If we treat the plaintiffs’ appeal from the denial of their motion for a new trial as encompassing an effective appeal from the underlying judgment, Forte v. Muzi Motors, Inc., 5 Mass. App. Ct. 700, 701 n.4 (1977), the plaintiffs fare no better. Since the question of the sufficiency of the evidence to warrant a finding that Cassamasse assumed the risk of injury was not raised at trial, that issue was not preserved for appeal. Mass. R. Civ. P. 46, 365 Mass. 811 (1974). Mass. R. Civ. P. 51 (b), 365 Mass. 816 (1974).

Judgments affirmed.

 Cassamasse’s injury and death occurred before the effective date of St. 1973, c. 1123, which amended G. L. c. 231, § 85, and abolished assumption of the risk as a defense to causes of action arising on and after January 1, 1974.
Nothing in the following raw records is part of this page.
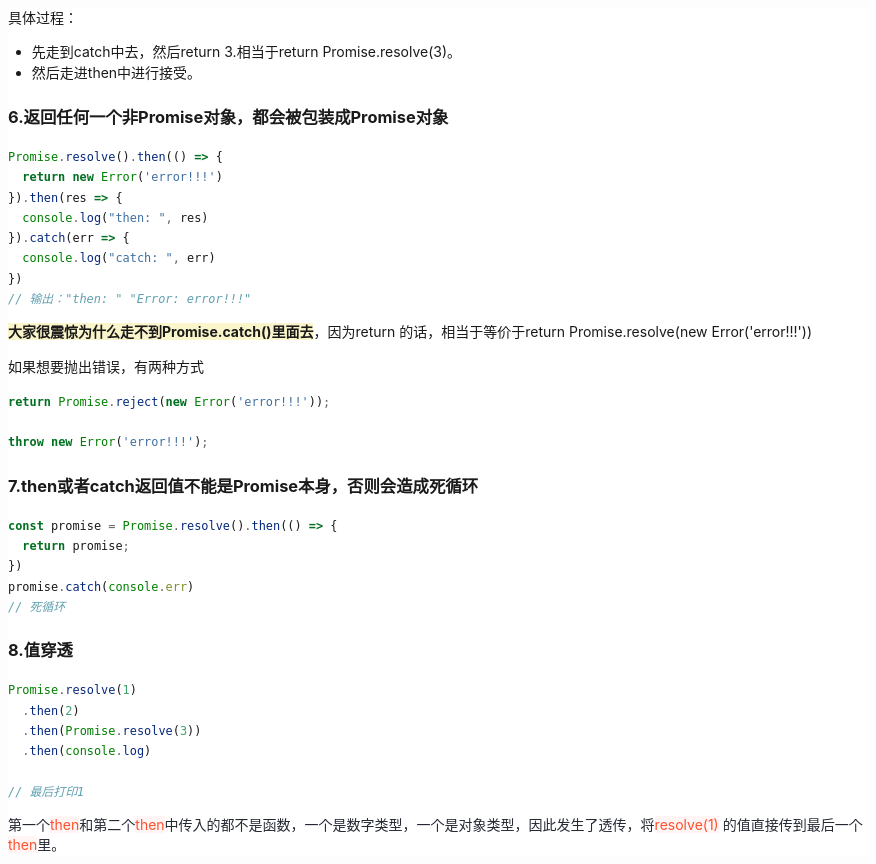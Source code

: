 具体过程：

+ 先走到catch中去，然后return 3.相当于return Promise.resolve(3)。
+ 然后走进then中进行接受。

### 6.返回任何一个非Promise对象，都会被包装成Promise对象
```javascript
Promise.resolve().then(() => {
  return new Error('error!!!')
}).then(res => {
  console.log("then: ", res)
}).catch(err => {
  console.log("catch: ", err)
})
// 输出："then: " "Error: error!!!"
```

**<font style="background-color:#FBF5CB;">大家很震惊为什么走不到Promise.catch()里面去</font>**，因为return 的话，相当于等价于return Promise.resolve(new Error('error!!!'))

如果想要抛出错误，有两种方式

```javascript
return Promise.reject(new Error('error!!!'));

throw new Error('error!!!');
```

### 7.then或者catch返回值不能是Promise本身，否则会造成死循环
```javascript
const promise = Promise.resolve().then(() => {
  return promise;
})
promise.catch(console.err)
// 死循环
```

### 8.值穿透
```javascript
Promise.resolve(1)
  .then(2)
  .then(Promise.resolve(3))
  .then(console.log)

// 最后打印1
```

<font style="color:rgb(37, 41, 51);">第一个</font><font style="color:rgb(255, 80, 44);background-color:rgb(255, 245, 245);">then</font><font style="color:rgb(37, 41, 51);">和第二个</font><font style="color:rgb(255, 80, 44);background-color:rgb(255, 245, 245);">then</font><font style="color:rgb(37, 41, 51);">中传入的都不是函数，一个是数字类型，一个是对象类型，因此发生了透传，将</font><font style="color:rgb(255, 80, 44);background-color:rgb(255, 245, 245);">resolve(1)</font><font style="color:rgb(37, 41, 51);"> 的值直接传到最后一个</font><font style="color:rgb(255, 80, 44);background-color:rgb(255, 245, 245);">then</font><font style="color:rgb(37, 41, 51);">里。</font>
 Lamotte moved for summary judgment before trial, and for directed verdicts after the plaintiffs’ opening, at the close of the plaintiffs’ case, and at the close of all the evidence. The motions were based on the alleged insufficiency of evidence of negligence, on the argument that the plaintiffs’ claims were barred by the fellow servant rule, and on the further argument that the plaintiffs were not entitled to recover because Cassamasse’s injuries concededly arose out of, and in the course of, his employment by Lamotte, which was insured under G. L. c. 152. These motions were denied and Lamotte cross appealed. We do not consider the cross appeal because of our affirmance of the judgment for Lamotte on the plaintiffs’ appeal.
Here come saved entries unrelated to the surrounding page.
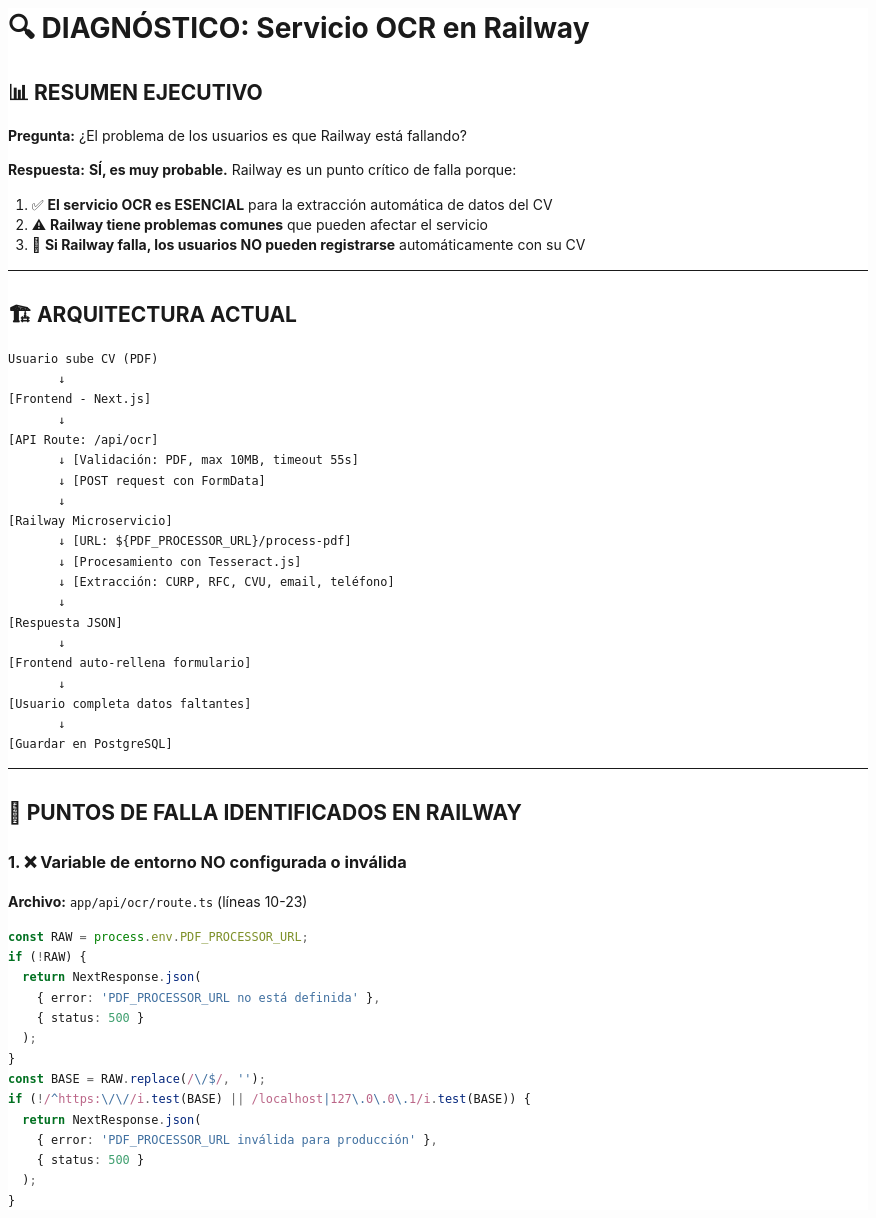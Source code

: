 # 🔍 DIAGNÓSTICO: Servicio OCR en Railway

## 📊 **RESUMEN EJECUTIVO**

**Pregunta:** ¿El problema de los usuarios es que Railway está fallando?

**Respuesta:** **SÍ, es muy probable.** Railway es un punto crítico de falla porque:

1. ✅ **El servicio OCR es ESENCIAL** para la extracción automática de datos del CV
2. ⚠️ **Railway tiene problemas comunes** que pueden afectar el servicio
3. 🔴 **Si Railway falla, los usuarios NO pueden registrarse** automáticamente con su CV

---

## 🏗️ **ARQUITECTURA ACTUAL**

```
Usuario sube CV (PDF)
       ↓
[Frontend - Next.js]
       ↓
[API Route: /api/ocr]
       ↓ [Validación: PDF, max 10MB, timeout 55s]
       ↓ [POST request con FormData]
       ↓
[Railway Microservicio]
       ↓ [URL: ${PDF_PROCESSOR_URL}/process-pdf]
       ↓ [Procesamiento con Tesseract.js]
       ↓ [Extracción: CURP, RFC, CVU, email, teléfono]
       ↓
[Respuesta JSON]
       ↓
[Frontend auto-rellena formulario]
       ↓
[Usuario completa datos faltantes]
       ↓
[Guardar en PostgreSQL]
```

---

## 🚨 **PUNTOS DE FALLA IDENTIFICADOS EN RAILWAY**

### **1. ❌ Variable de entorno NO configurada o inválida**

**Archivo:** `app/api/ocr/route.ts` (líneas 10-23)

```typescript
const RAW = process.env.PDF_PROCESSOR_URL;
if (!RAW) {
  return NextResponse.json(
    { error: 'PDF_PROCESSOR_URL no está definida' },
    { status: 500 }
  );
}
const BASE = RAW.replace(/\/$/, '');
if (!/^https:\/\//i.test(BASE) || /localhost|127\.0\.0\.1/i.test(BASE)) {
  return NextResponse.json(
    { error: 'PDF_PROCESSOR_URL inválida para producción' },
    { status: 500 }
  );
}
```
 In their brief the plaintiffs state, without substantiation in the record, that following the discharge of the jury an account of the trial appeared in a Springfield newspaper stating that the plaintiffs were barred from recovery because the jury had found that Angelo Cassamasse had assumed the risk of his injuries. “Thereafter, plaintiffs’ counsel was contacted by *320telephone by a member of the jury who stated to plaintiffs’ counsel that he had seen the newspaper account and that the answers to the special questions as they were returned to the court by the foreman and reported in the newspaper account, were not as they were intended to be returned by the jury, and that the jury had fully intended to find for the plaintiffs in the amount of $150,000.” Our decision would not be different if we were to consider these facts, which suggest, at least, that the mistake or misunderstanding, referred to by the juror, related not to clerical error but to the legal effect of the finding that Angelo Cassamasse assumed the risk of his injury.